> _Data records_:
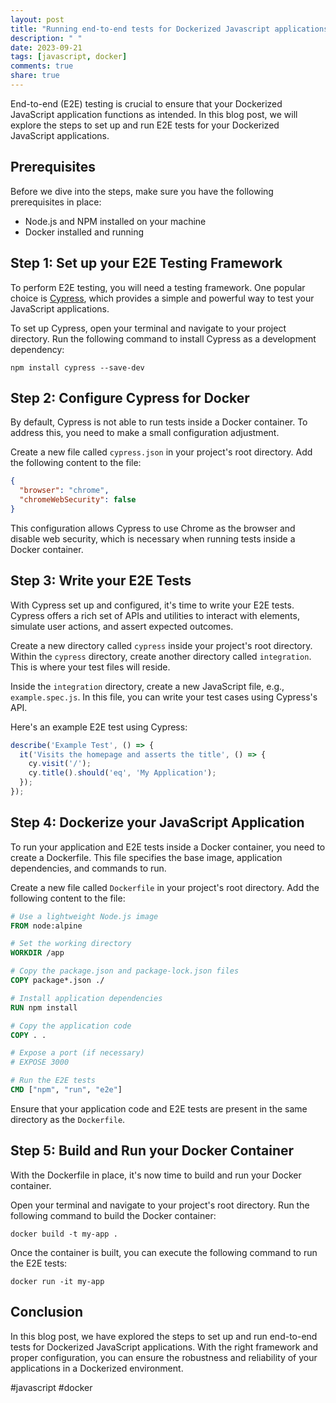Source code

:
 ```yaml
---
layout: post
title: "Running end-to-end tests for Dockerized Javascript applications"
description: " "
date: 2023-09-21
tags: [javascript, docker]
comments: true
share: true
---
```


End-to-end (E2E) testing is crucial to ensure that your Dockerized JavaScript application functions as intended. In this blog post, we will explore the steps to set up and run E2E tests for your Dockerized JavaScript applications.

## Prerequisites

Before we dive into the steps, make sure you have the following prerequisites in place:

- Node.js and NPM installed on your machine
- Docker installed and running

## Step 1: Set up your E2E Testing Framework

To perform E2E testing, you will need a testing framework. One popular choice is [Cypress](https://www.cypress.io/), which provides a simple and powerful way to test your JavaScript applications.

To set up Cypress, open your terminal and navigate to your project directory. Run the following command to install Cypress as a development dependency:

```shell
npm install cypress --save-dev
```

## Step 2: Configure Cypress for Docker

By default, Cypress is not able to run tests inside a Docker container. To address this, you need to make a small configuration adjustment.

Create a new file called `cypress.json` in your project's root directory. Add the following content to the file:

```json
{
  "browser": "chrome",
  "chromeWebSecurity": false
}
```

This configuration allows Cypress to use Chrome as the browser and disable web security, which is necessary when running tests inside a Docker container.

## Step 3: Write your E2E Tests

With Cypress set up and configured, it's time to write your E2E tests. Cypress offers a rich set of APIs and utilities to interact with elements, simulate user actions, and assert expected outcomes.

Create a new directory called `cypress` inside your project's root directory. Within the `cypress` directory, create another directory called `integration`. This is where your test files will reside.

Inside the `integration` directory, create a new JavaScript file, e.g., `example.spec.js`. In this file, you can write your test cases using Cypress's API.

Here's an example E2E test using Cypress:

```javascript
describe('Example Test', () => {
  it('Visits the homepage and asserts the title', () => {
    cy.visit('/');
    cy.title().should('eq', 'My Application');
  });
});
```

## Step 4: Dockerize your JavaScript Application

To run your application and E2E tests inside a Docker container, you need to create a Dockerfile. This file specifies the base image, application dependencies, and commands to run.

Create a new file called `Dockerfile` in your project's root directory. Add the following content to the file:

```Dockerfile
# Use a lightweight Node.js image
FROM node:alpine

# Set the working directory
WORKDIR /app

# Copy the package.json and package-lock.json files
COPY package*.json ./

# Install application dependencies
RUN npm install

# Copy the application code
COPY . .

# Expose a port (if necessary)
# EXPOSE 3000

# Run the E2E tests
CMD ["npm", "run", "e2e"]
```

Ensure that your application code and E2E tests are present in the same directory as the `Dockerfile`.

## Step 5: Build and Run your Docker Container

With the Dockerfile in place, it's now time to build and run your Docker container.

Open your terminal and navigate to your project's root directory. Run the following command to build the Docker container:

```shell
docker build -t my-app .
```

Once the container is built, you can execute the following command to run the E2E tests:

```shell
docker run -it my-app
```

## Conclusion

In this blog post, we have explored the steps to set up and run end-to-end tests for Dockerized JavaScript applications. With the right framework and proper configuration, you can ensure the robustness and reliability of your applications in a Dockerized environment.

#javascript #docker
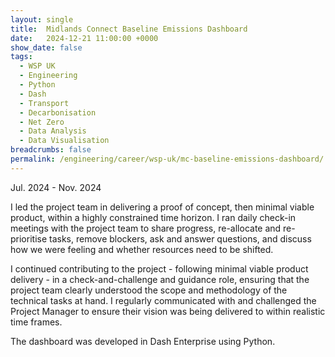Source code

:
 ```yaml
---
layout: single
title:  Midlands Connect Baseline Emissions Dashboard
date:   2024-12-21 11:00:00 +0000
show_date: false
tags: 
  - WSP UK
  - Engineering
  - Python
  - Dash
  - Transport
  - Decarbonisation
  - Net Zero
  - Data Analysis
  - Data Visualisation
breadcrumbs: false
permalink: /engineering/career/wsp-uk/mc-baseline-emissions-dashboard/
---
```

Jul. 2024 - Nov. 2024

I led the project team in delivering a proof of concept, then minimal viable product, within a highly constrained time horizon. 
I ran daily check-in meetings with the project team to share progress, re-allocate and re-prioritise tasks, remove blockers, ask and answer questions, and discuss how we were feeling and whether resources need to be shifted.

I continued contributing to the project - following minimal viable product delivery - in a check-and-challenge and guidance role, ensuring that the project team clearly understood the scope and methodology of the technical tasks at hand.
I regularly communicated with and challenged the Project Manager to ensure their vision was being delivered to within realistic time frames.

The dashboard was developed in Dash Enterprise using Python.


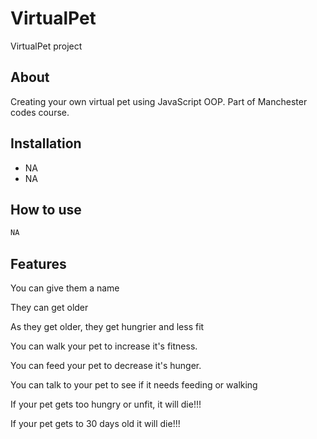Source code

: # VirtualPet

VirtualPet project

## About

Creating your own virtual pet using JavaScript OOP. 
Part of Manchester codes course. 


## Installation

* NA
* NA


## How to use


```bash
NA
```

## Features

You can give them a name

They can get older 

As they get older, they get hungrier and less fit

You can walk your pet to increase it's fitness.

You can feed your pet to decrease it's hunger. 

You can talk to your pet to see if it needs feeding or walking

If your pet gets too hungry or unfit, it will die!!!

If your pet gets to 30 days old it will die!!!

> _Instructions for the task_:
Pictures are to be omitted; set down the rest of the entries exactly as given.

> _Task result_:
Source code

:
 ```yaml
---
layout: post
title: "Running end-to-end tests for Dockerized Javascript applications"
description: " "
date: 2023-09-21
tags: [javascript, docker]
comments: true
share: true
---
```


End-to-end (E2E) testing is crucial to ensure that your Dockerized JavaScript application functions as intended. In this blog post, we will explore the steps to set up and run E2E tests for your Dockerized JavaScript applications.

## Prerequisites

Before we dive into the steps, make sure you have the following prerequisites in place:

- Node.js and NPM installed on your machine
- Docker installed and running

## Step 1: Set up your E2E Testing Framework

To perform E2E testing, you will need a testing framework. One popular choice is [Cypress](https://www.cypress.io/), which provides a simple and powerful way to test your JavaScript applications.

To set up Cypress, open your terminal and navigate to your project directory. Run the following command to install Cypress as a development dependency:

```shell
npm install cypress --save-dev
```

## Step 2: Configure Cypress for Docker

By default, Cypress is not able to run tests inside a Docker container. To address this, you need to make a small configuration adjustment.

Create a new file called `cypress.json` in your project's root directory. Add the following content to the file:

```json
{
  "browser": "chrome",
  "chromeWebSecurity": false
}
```

This configuration allows Cypress to use Chrome as the browser and disable web security, which is necessary when running tests inside a Docker container.

## Step 3: Write your E2E Tests

With Cypress set up and configured, it's time to write your E2E tests. Cypress offers a rich set of APIs and utilities to interact with elements, simulate user actions, and assert expected outcomes.

Create a new directory called `cypress` inside your project's root directory. Within the `cypress` directory, create another directory called `integration`. This is where your test files will reside.

Inside the `integration` directory, create a new JavaScript file, e.g., `example.spec.js`. In this file, you can write your test cases using Cypress's API.

Here's an example E2E test using Cypress:

```javascript
describe('Example Test', () => {
  it('Visits the homepage and asserts the title', () => {
    cy.visit('/');
    cy.title().should('eq', 'My Application');
  });
});
```

## Step 4: Dockerize your JavaScript Application

To run your application and E2E tests inside a Docker container, you need to create a Dockerfile. This file specifies the base image, application dependencies, and commands to run.

Create a new file called `Dockerfile` in your project's root directory. Add the following content to the file:

```Dockerfile
# Use a lightweight Node.js image
FROM node:alpine

# Set the working directory
WORKDIR /app

# Copy the package.json and package-lock.json files
COPY package*.json ./

# Install application dependencies
RUN npm install

# Copy the application code
COPY . .

# Expose a port (if necessary)
# EXPOSE 3000

# Run the E2E tests
CMD ["npm", "run", "e2e"]
```

Ensure that your application code and E2E tests are present in the same directory as the `Dockerfile`.

## Step 5: Build and Run your Docker Container

With the Dockerfile in place, it's now time to build and run your Docker container.

Open your terminal and navigate to your project's root directory. Run the following command to build the Docker container:

```shell
docker build -t my-app .
```

Once the container is built, you can execute the following command to run the E2E tests:

```shell
docker run -it my-app
```

## Conclusion

In this blog post, we have explored the steps to set up and run end-to-end tests for Dockerized JavaScript applications. With the right framework and proper configuration, you can ensure the robustness and reliability of your applications in a Dockerized environment.

#javascript #docker
Source code

:
 ```yaml
---
layout: single
title:  Midlands Connect Baseline Emissions Dashboard
date:   2024-12-21 11:00:00 +0000
show_date: false
tags: 
  - WSP UK
  - Engineering
  - Python
  - Dash
  - Transport
  - Decarbonisation
  - Net Zero
  - Data Analysis
  - Data Visualisation
breadcrumbs: false
permalink: /engineering/career/wsp-uk/mc-baseline-emissions-dashboard/
---
```

Jul. 2024 - Nov. 2024

I led the project team in delivering a proof of concept, then minimal viable product, within a highly constrained time horizon. 
I ran daily check-in meetings with the project team to share progress, re-allocate and re-prioritise tasks, remove blockers, ask and answer questions, and discuss how we were feeling and whether resources need to be shifted.

I continued contributing to the project - following minimal viable product delivery - in a check-and-challenge and guidance role, ensuring that the project team clearly understood the scope and methodology of the technical tasks at hand.
I regularly communicated with and challenged the Project Manager to ensure their vision was being delivered to within realistic time frames.

The dashboard was developed in Dash Enterprise using Python.


Source code

: # VirtualPet

VirtualPet project

## About

Creating your own virtual pet using JavaScript OOP. 
Part of Manchester codes course. 


## Installation

* NA
* NA


## How to use


```bash
NA
```

## Features

You can give them a name

They can get older 

As they get older, they get hungrier and less fit

You can walk your pet to increase it's fitness.

You can feed your pet to decrease it's hunger. 

You can talk to your pet to see if it needs feeding or walking

If your pet gets too hungry or unfit, it will die!!!

If your pet gets to 30 days old it will die!!!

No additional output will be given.